Egyptian-born politician, journalist and Christian convert Magdi Allam, who set up the petition called the number of signatures "the Italian revolution".

Opponents of the planned mosque claim it is too close to the Tuscan city's famed monument and tourist attraction, is a potential hotbed of radical Islam, and say its finances are murky.

"Pisa's city council has sold a plot of land to the Union of Italian Islamic Communities [Ucoii - Italy's largest Muslim grouping] which ideologically is close to the radical Muslim Brotherhood Movement," said Allam.

"The funding is from a foundation in Qatar, which has given Ucoii 25 million euros to build 33 mosques."

The referendum's supporters claim the majority of Pisa's citizens are against the planned mosque.
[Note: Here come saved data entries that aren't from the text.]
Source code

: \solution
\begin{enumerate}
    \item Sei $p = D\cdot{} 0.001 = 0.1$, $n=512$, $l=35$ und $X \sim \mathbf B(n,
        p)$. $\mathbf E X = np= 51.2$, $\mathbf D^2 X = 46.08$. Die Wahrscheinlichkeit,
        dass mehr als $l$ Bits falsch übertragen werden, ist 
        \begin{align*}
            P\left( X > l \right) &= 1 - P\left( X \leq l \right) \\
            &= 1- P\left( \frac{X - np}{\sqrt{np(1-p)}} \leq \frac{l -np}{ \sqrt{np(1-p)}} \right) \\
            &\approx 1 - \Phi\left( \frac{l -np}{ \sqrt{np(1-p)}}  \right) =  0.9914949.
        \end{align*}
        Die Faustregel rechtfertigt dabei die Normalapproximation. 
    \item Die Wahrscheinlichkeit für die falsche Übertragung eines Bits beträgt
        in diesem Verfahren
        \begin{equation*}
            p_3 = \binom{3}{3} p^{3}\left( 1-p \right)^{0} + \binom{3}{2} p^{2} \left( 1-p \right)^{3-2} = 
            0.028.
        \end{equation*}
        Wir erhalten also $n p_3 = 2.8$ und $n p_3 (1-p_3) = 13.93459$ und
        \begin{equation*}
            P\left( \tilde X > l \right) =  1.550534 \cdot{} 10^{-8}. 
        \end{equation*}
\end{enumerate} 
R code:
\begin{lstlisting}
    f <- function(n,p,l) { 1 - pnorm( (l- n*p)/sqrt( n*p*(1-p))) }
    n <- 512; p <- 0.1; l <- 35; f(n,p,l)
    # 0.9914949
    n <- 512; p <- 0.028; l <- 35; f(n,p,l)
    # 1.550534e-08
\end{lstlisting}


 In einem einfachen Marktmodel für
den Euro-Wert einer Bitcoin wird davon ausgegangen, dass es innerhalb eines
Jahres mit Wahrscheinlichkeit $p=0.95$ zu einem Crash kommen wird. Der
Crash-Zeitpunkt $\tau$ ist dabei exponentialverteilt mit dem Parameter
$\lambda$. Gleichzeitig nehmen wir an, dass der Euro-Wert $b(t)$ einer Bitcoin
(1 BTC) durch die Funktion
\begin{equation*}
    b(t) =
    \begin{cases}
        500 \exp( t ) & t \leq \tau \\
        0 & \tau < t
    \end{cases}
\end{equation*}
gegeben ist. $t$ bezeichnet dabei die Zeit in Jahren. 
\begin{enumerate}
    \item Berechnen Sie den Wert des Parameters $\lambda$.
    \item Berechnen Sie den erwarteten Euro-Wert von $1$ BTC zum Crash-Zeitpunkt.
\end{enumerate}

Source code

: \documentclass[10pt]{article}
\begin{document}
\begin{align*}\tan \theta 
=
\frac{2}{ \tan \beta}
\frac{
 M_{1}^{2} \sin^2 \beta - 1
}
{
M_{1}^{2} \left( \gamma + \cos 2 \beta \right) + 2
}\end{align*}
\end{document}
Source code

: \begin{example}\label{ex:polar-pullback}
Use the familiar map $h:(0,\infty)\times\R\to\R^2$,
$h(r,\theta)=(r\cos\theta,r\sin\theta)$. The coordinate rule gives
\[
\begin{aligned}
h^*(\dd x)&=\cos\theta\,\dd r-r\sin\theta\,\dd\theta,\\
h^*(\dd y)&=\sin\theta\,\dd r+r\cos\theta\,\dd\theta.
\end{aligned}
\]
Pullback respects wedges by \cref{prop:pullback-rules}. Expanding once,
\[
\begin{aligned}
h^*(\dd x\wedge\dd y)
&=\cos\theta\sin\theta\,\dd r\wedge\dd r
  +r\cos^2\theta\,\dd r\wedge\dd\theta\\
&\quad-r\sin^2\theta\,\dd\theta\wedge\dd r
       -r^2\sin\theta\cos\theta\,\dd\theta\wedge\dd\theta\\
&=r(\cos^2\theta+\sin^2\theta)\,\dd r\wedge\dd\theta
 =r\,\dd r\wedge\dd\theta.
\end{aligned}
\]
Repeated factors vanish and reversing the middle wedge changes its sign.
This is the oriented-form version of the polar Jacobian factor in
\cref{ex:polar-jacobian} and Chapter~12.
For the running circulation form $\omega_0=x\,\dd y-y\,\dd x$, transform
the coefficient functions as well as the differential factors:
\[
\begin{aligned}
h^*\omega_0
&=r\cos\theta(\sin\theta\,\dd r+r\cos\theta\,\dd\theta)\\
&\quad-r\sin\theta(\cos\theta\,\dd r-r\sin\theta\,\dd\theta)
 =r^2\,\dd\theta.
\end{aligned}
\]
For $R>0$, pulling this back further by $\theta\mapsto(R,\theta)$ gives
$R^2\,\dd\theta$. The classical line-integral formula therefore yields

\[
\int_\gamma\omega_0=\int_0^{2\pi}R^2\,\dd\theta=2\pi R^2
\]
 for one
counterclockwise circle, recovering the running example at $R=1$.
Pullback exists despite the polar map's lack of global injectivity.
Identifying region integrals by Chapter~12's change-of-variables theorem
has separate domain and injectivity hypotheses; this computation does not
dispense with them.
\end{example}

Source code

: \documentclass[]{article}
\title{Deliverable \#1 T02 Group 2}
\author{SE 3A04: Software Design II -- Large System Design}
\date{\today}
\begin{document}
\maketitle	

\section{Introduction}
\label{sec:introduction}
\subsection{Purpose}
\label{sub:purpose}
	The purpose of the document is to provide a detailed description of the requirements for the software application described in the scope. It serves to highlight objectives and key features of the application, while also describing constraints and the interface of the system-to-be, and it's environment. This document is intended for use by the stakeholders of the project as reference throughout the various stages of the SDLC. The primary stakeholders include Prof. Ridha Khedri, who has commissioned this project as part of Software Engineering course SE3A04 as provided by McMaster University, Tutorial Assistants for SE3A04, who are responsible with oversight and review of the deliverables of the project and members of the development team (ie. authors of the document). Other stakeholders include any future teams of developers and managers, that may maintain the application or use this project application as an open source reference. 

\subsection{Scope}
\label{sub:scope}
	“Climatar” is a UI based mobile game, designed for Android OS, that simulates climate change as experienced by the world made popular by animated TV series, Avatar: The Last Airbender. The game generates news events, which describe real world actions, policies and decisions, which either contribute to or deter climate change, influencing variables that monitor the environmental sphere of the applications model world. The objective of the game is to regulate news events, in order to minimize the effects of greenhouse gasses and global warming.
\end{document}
"A survey showed that 57 percent of are Pisans are opposed," said Gianluca Gambini, vice-chairmain of the committee set up to fight plans to be build the mosque.

"We won't stop here and are counting on getting at least 2,000 signatures, putting us in a strong position with the city council."

Less than a week ago, Italian authorities expelled a Tunisian supporter of the Islamic State jihadist group suspected of plotting an attack on the Leaning Tower of Pisa, which receives over six million visitors a year.

However Pisa's centre-left mayor Marco Filippeschi has slammed moves to block the planned mosque, saying they are discriminatory and against freedom of worship.

"It would be inadmissible discrimination to ask citizens to vote on building a mosque, so the question will be put as urban planning issue," he said.

"It's a mess intended to get around articles 3, 8 and 19 of Italy's constitution, which uphold religious freedom. And it contravenes international anti-discrimination norms," Filippeschi added.

Pisans have never complained about the small mosque where for the past 20 years the city's Muslims have prayed, he said.